The second campaign (490 B.C.) was under the command of Datis and Artafernes. The expedition first headed for the island of Naxos, which was captured and burned, and then moved from island to island through the rest of the Cyclades, annexing them to the Persian Empire. The expedition landed at Eretria, which was besieged, and after a short period of six days, after this, captured and razed to the ground, its citizens were enslaved. Finally, the expeditionary army headed for Attica, landing at Marathon, en route to Athens. There it encountered a much smaller Athenian army, which nevertheless won an outstanding victory at the battle of Marathon.

This defeat prevented the campaign from concluding successfully, and the expeditionary force returned to Asia. Nevertheless, the expedition had achieved most of its objectives by punishing Naxos and Eretria and bringing much of the Aegean Sea under Persian rule. The unachieved goals of the campaign prompted Darius to prepare a much larger invasion of Greece to firmly subjugate it and punish Athens and Sparta. However, internal conflicts in the empire delayed this expedition, and then Darius, already advanced in age, died. His son Xerxes I led the second Persian invasion of Greece, which began in 480 BC.

The main source of the Medical Wars is the Greek historian Herodotus. He was born in 484 BC, in Halicarnassus, a Greek city in Asia Minor, then ruled by the Persians. He wrote his work History between 440 and 430 B.C., attempting to trace the origins of the Greco-Persian wars, which would still have been considered recent history (they ended completely in 449 B.C.) Herodotus' approach was completely novel, and at least for Western society, Herodotus is considered the inventor of History as we know it today. As Holland puts it:

For the first time, a chronicler sets out to trace the origins of a conflict not to a past so ancient or remote as to be fabulous, he does not attribute it to the wishes or whims of any god, nor to the manifest destiny of a people, but to explanations that he himself could verify.

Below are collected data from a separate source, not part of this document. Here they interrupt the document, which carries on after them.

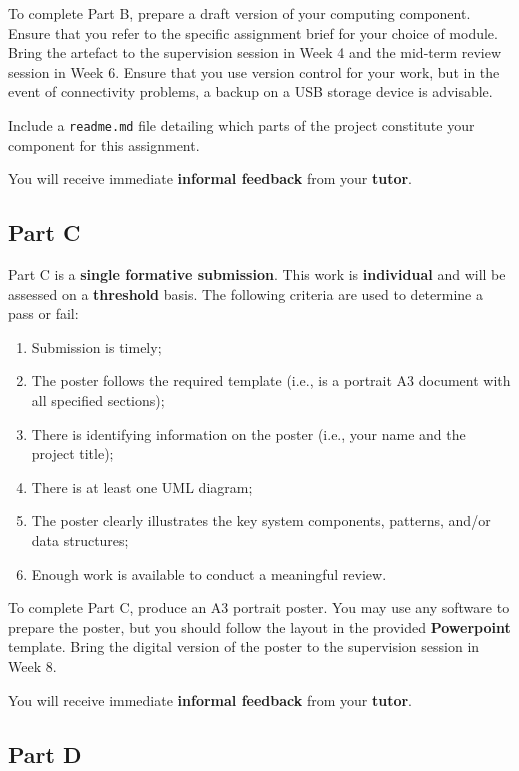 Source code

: \documentclass{../../fal_assignment}
\begin{document}
To complete Part B, prepare a draft version of your computing component. Ensure that you refer to the specific assignment brief for your choice of module.
Bring the artefact to the supervision session in Week 4 and the mid-term review session in Week 6. Ensure that you use version control for your work, but in the event of connectivity problems, a backup on a USB storage device is advisable.

Include a \texttt{readme.md} file detailing which parts of the project constitute your component for this assignment.

You will receive immediate \textbf{informal feedback} from your \textbf{tutor}.

\subsection*{Part C}

Part C is a \textbf{single formative submission}. This work is \textbf{individual} and will be assessed on a \textbf{threshold} basis.  The following criteria are used to determine a pass or fail:

\begin{enumerate}[label=(\alph*)]
	\item Submission is timely;
	\item The poster follows the required template  (i.e., is a portrait A3 document with all specified sections);
	\item There is identifying information on the poster (i.e., your name and the project title);
	\item There is at least one UML diagram;
	\item The poster clearly illustrates the key system components, patterns, and/or data structures;
	\item Enough work is available to conduct a meaningful review.
\end{enumerate}

To complete Part C, produce an A3 portrait poster. You may use any software to prepare the poster, but you should follow the layout in the provided \textbf{Powerpoint} template.  Bring the digital version of the poster to the supervision session in Week 8.

You will receive immediate \textbf{informal feedback} from your \textbf{tutor}.

\subsection*{Part D}
\end{document}
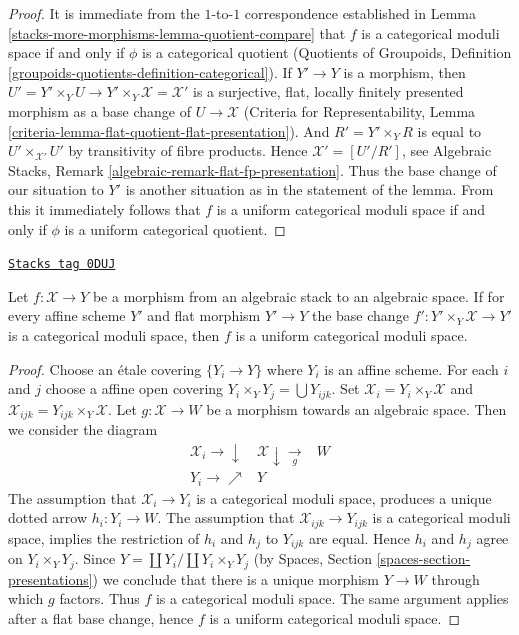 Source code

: \begin{proof}
It is immediate from the $1$-to-$1$ correspondence established in
Lemma \ref{stacks-more-morphisms-lemma-quotient-compare} that $f$ is a categorical moduli space
if and only if $\phi$ is a categorical quotient
(Quotients of Groupoids, Definition
\ref{groupoids-quotients-definition-categorical}).
If $Y' \to Y$ is a morphism, then
$U' = Y' \times_Y U \to Y' \times_Y \mathcal{X} = \mathcal{X}'$
is a surjective, flat, locally finitely presented morphism
as a base change of $U \to \mathcal{X}$
(Criteria for Representability, Lemma
\ref{criteria-lemma-flat-quotient-flat-presentation}).
And $R' = Y' \times_Y R$ is equal to $U' \times_{\mathcal{X}'} U'$
by transitivity of fibre products.
Hence $\mathcal{X}' = [U'/R']$, see
Algebraic Stacks, Remark \ref{algebraic-remark-flat-fp-presentation}.
Thus the base change of our situation to $Y'$ is another situation
as in the statement of the lemma. From this it immediately
follows that $f$ is a uniform categorical moduli space
if and only if $\phi$ is a uniform categorical quotient.
\end{proof}

\begin{lemma}
\label{stacks-more-morphisms-lemma-check-uniform-categorical-quotient-on-affines}
\href{https://stacks.math.columbia.edu/tag/0DUJ}{\texttt{Stacks tag 0DUJ}}

Let $f : \mathcal{X} \to Y$ be a morphism from an algebraic stack
to an algebraic space. If for every affine scheme $Y'$ and flat
morphism $Y' \to Y$ the base change
$f' : Y' \times_Y \mathcal{X} \to Y'$ is a categorical moduli space,
then $f$ is a uniform categorical moduli space.
\end{lemma}

\begin{proof}
Choose an \'etale covering $\{Y_i \to Y\}$ where $Y_i$ is an affine scheme.
For each $i$ and $j$ choose a affine open covering
$Y_i \times_Y Y_j = \bigcup Y_{ijk}$.
Set $\mathcal{X}_i = Y_i \times_Y \mathcal{X}$ and
$\mathcal{X}_{ijk} = Y_{ijk} \times_Y \mathcal{X}$.
Let $g : \mathcal{X} \to W$ be a morphism towards
an algebraic space. Then we consider the diagram
$$
\begin{array}{ccc}\mathcal{X}_i \longrightarrow\downarrow & \mathcal{X} \downarrow\underset{g}{\longrightarrow} & W \\ Y_i \longrightarrow\nearrow & Y & \end{array}
$$
The assumption that $\mathcal{X}_i \to Y_i$ is a categorical moduli
space, produces a unique dotted arrow $h_i : Y_i \to W$.
The assumption that $\mathcal{X}_{ijk} \to Y_{ijk}$ is a categorical
moduli space, implies the restriction of $h_i$ and $h_j$ to
$Y_{ijk}$ are equal. Hence $h_i$ and $h_j$ agree on $Y_i \times_Y Y_j$.
Since $Y = \coprod Y_i / \coprod Y_i \times_Y Y_j$
(by Spaces, Section \ref{spaces-section-presentations}) we conclude
that there is a unique morphism $Y \to W$ through which $g$ factors.
Thus $f$ is a categorical moduli space. The same argument applies
after a flat base change, hence $f$ is a uniform categorical moduli space.
\end{proof}

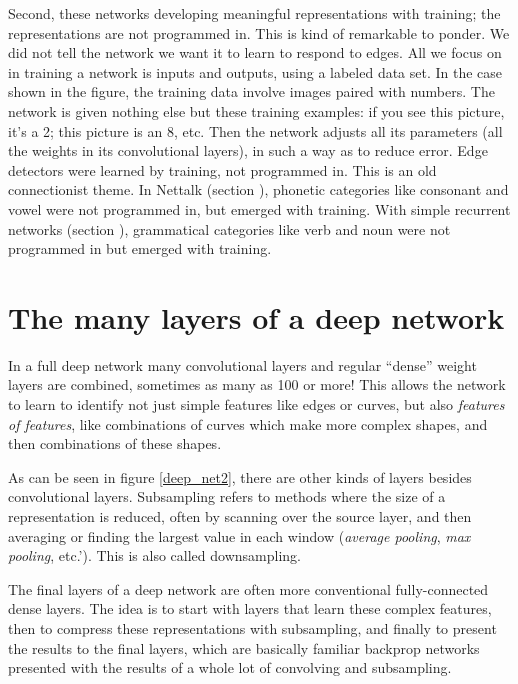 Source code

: Second, these networks developing meaningful representations with training; the representations are not programmed in. This is kind of remarkable to ponder. We did not tell the network we want it to learn to respond to edges. All we focus on in training a network is inputs and outputs, using a labeled data set.  In the case shown in the figure, the training data involve images paired with numbers. The network is given nothing else but these training examples: if you see this picture, it's a 2; this picture is an 8, etc. Then the network adjusts all its parameters (all the weights in its convolutional layers), in such a way as to reduce error.  Edge detectors were learned by training, not programmed in. This is an old connectionist theme. In Nettalk (section ), phonetic categories like consonant and vowel were not programmed in, but emerged with training. With simple recurrent networks  (section ), grammatical categories like verb and noun were not programmed in but  emerged with training.

\section{The many layers of a deep network}

In a full deep network many convolutional layers and regular ``dense'' weight layers are combined, sometimes as many as 100 or more! This allows the network to learn to identify not just simple features like edges or curves, but also \emph{features of features}, like combinations of curves which make more complex shapes, and then combinations of these shapes. 

As can be seen in figure \ref{deep_net2}, there are other kinds of layers besides convolutional layers. Subsampling refers to methods where the size of a representation is reduced, often by scanning over the source layer, and then averaging or finding the largest value in each window (\emph{average pooling}, \emph{max pooling}, etc.').  This is also called downsampling.  

The final layers of a deep network are often more conventional fully-connected dense layers. The idea is to start with layers that learn these complex features, then to compress these representations with subsampling, and finally to present the results to the final layers, which are basically familiar backprop networks presented with the results of a whole lot of convolving and subsampling.

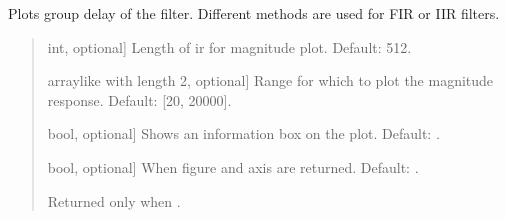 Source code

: \documentclass[letterpaper,10pt,english]{sphinxmanual}
\begin{document}
\begin{fulllineitems}
\begin{fulllineitems}
\label{\detokenize{classes:dsptools.classes.filter_class.Filter.plot_group_delay}}
\pysigstartsignatures
{}
\pysigstopsignatures
\sphinxAtStartPar
Plots group delay of the filter. Different methods are used for
FIR or IIR filters.
\begin{quote}\begin{description}
\begin{description}
\sphinxlineitem{\sphinxstylestrong{length\_samples}}{[}int, optional{]}
\sphinxAtStartPar
Length of ir for magnitude plot. Default: 512.

\sphinxlineitem{\sphinxstylestrong{range\_hz}}{[}array\sphinxhyphen{}like with length 2, optional{]}
\sphinxAtStartPar
Range for which to plot the magnitude response.
Default: {[}20, 20000{]}.

\sphinxlineitem{\sphinxstylestrong{show\_info\_box}}{[}bool, optional{]}
\sphinxAtStartPar
Shows an information box on the plot. Default: .

\sphinxlineitem{\sphinxstylestrong{returns}}{[}bool, optional{]}
\sphinxAtStartPar
When  figure and axis are returned. Default: .

\end{description}

\begin{description}
\sphinxAtStartPar
Returned only when .

\end{description}

\end{description}\end{quote}


\end{fulllineitems}
\end{fulllineitems}
\end{document}
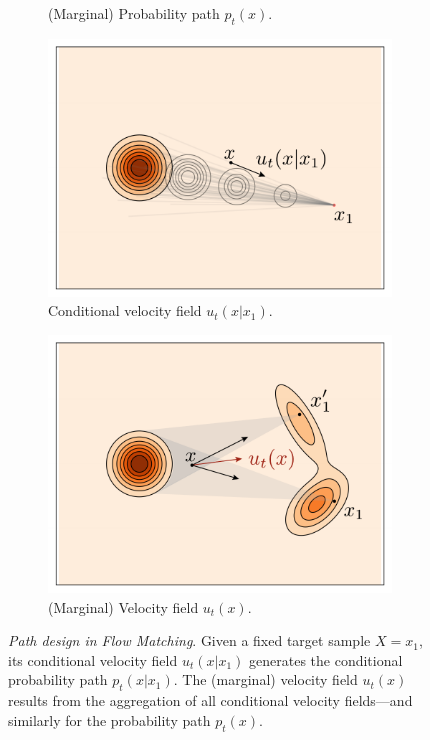 \documentclass{fairmeta}
\numberwithin{equation}{section}
\begin{document}
\begin{figure}
\begin{subfigure}[b]{0.24\textwidth}
\caption{(Marginal) Probability path $p_t(x)$.}
\label{fig:marginal_p_t}
\end{subfigure}
\hfill
\begin{subfigure}[b]{0.24\textwidth}
\centering
\includegraphics[width=\textwidth]{assets/recepie/fm_recepie_2.pdf}
\caption{Conditional velocity field $u_t(x | x_1)$.}
\label{fig:u_t}
\end{subfigure}
\hfill
\begin{subfigure}[b]{0.24\textwidth}
\centering
\includegraphics[width=\textwidth]{assets/cond_E_u.pdf}
\caption{(Marginal) Velocity field $u_t(x)$.}
\label{fig:marginal_u_t}
\end{subfigure}
\caption{\emph{Path design in Flow Matching}. Given a fixed target sample $X=x_1$, its conditional velocity field $u_t(x|x_1)$ generates the conditional probability path $p_t(x|x_1)$.
  The (marginal) velocity field $u_t(x)$ results from the aggregation of all conditional velocity fields---and similarly for the probability path $p_t(x)$. }
\end{figure}
  
\end{document}
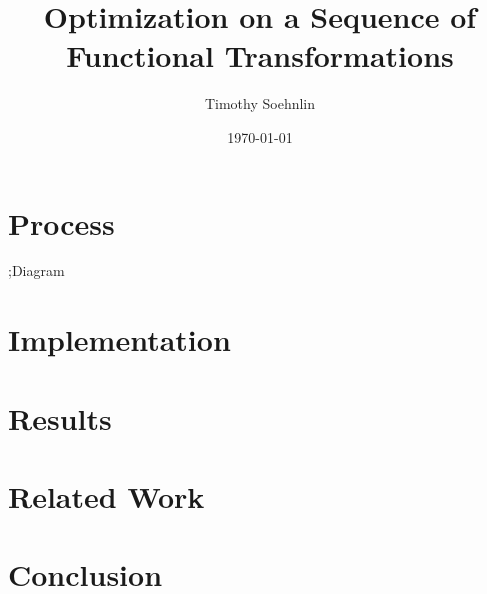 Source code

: \documentclass{article}
\title{Optimization on a Sequence of Functional Transformations}
\author{Timothy Soehnlin}
\date{\today}
\begin{document}
\maketitle





\section{Process}

;Diagram

\section{Implementation}

\section{Results}

\section{Related Work}

\section{Conclusion}
\end{document}
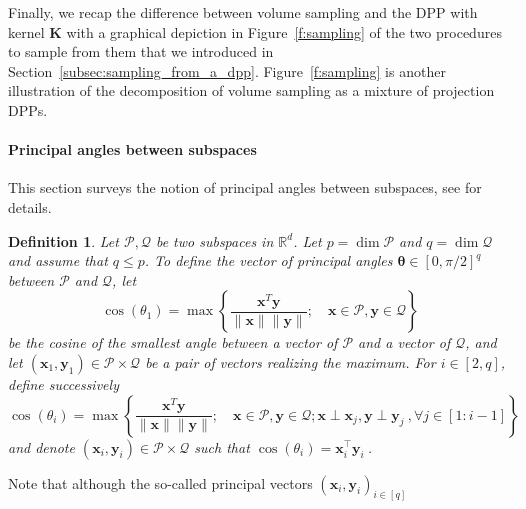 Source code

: \documentclass[twoside,11pt]{book}
\newtheorem{definition}{Definition}
\DeclareMathOperator{\Tran}{\intercal}
\begin{document}
Finally, we recap the difference between volume sampling and the DPP with kernel $\bm K$ with a graphical depiction in Figure~\ref{f:sampling} of the two procedures to sample from them that we introduced in Section~\ref{subsec:sampling_from_a_dpp}. Figure~\ref{f:sampling} is another illustration of the decomposition of volume sampling as a mixture of projection DPPs.
\paragraph{Principal angles between subspaces}
This section surveys the notion of principal angles between subspaces, see \cite[Section 6.4.3]{GoVa96} for details.
\begin{definition}
  \label{d:angles}
Let $\mathcal{P},\mathcal{Q}$ be two subspaces in $\mathbb{R}^{d}$. Let $p= \dim\mathcal{P}$ and $q = \dim\mathcal{Q}$ and assume that $q \leq p$. To define the vector of principal angles $\bm{\theta} \in [0,\pi/2]^{q}$ between $\mathcal{P}$ and $\mathcal{Q}$, let
\begin{equation}\label{eq:max_def_principal_angle_1}
 \cos(\theta_{1}) = \max \left\{ \frac{\bm{x}^{T}\bm{y}}{\|\bm{x}\|\|\bm{y}\|}; \quad \bm{x} \in \mathcal{P}, \bm{y} \in \mathcal{Q} \right\}
\end{equation}
be the cosine of the smallest angle between a vector of $\mathcal{P}$ and a vector of $\mathcal{Q}$, and let $(\bm{x}_{1},\bm{y}_{1}) \in \mathcal{P}\times \mathcal{Q}$ be a pair of vectors realizing the maximum. For $i \in [2,q]$, define successively
\begin{equation}\label{eq:max_def_principal_angles}
 \cos(\theta_{i}) = \max \left\{\frac{\bm{x}^{T}\bm{y}}{\|\bm{x}\|\|\bm{y}\|}; \quad \bm{x} \in \mathcal{P}, \bm{y} \in \mathcal{Q}; \bm{x} \perp \bm{x}_{j}, \bm{y} \perp \bm{y}_{j}\:, \forall j \in [1:i-1] \right\}
\end{equation}
and denote $(\bm{x}_{i},\bm{y}_{i}) \in \mathcal{P}\times\mathcal{Q}$ such that $\cos(\theta_{i}) = \bm{x}_{i}^{\Tran}\bm{y}_{i} \:$.
\end{definition}
Note that although the so-called principal vectors $(\bm{x}_{i},\bm{y}_{i})_{i \in [q]}$
\end{document}
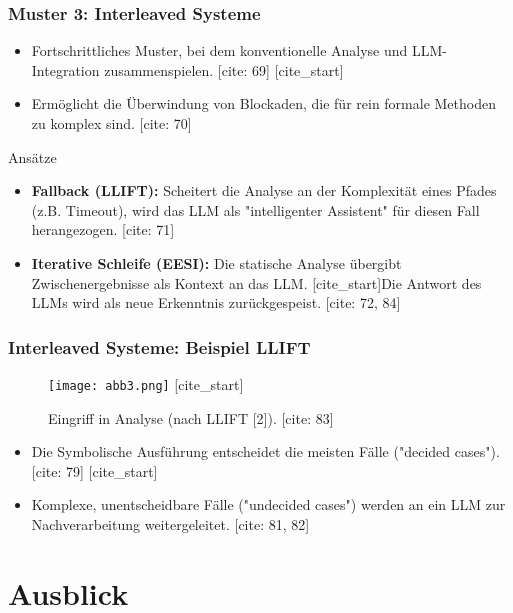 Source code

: \documentclass{beamer}
\begin{document}
\begin{frame}
\frametitle{Muster 3: Interleaved Systeme}
\begin{itemize}
    [cite_start]\item Fortschrittliches Muster, bei dem konventionelle Analyse und LLM-Integration zusammenspielen. [cite: 69]
    [cite_start]\item Ermöglicht die Überwindung von Blockaden, die für rein formale Methoden zu komplex sind. [cite: 70]
\end{itemize}
\pause
\begin{block}{Ansätze}
\begin{itemize}
    [cite_start]\item \textbf{Fallback (LLIFT):} Scheitert die Analyse an der Komplexität eines Pfades (z.B. Timeout), wird das LLM als "intelligenter Assistent" für diesen Fall herangezogen. [cite: 71]
    \item \textbf{Iterative Schleife (EESI):} Die statische Analyse übergibt Zwischenergebnisse als Kontext an das LLM. [cite_start]Die Antwort des LLMs wird als neue Erkenntnis zurückgespeist. [cite: 72, 84]
\end{itemize}
\end{block}
\end{frame}

\begin{frame}
\frametitle{Interleaved Systeme: Beispiel LLIFT}
\begin{figure}
    \texttt{[image: abb3.png]}
    [cite_start]\caption{Eingriff in Analyse (nach LLIFT [2]). [cite: 83]}
\end{figure}
\begin{itemize}
    [cite_start]\item Die Symbolische Ausführung entscheidet die meisten Fälle ("decided cases"). [cite: 79]
    [cite_start]\item Komplexe, unentscheidbare Fälle ("undecided cases") werden an ein LLM zur Nachverarbeitung weitergeleitet. [cite: 81, 82]
\end{itemize}
\end{frame}

\section{Ausblick}
\end{document}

Many later ancient historians, while following in his footsteps, ridiculed Herodotus. The first of these, Thucydides. Nevertheless, Thucydides decided to continue his history where Herodotus left off (at the siege of Sestos), so it is presumed that he considered Herodotus to have done a good job summarizing the preceding history. Plutarch criticized Herodotus in his essay "On the Malevolence of Herodotus," where he described the historian as Philobarbaros (lover of the barbarians), for not being sufficiently favorable to the Greeks. Far from discrediting him, this fact suggests that Herodotus maintained a fairly objective point of view. The negative view of Herodotus reached into Renaissance Europe, although he continued to be widely read. Since the 19th century, however, his reputation has been spectacularly rehabilitated by archaeological finds that repeatedly confirmed his version of events. The modern view considers that Herodotus generally did a remarkable job in his History, but also that some specific details, especially dates and figures, must be viewed with skepticism. In any case, there remain historians who consider that Herodotus invented much of his history.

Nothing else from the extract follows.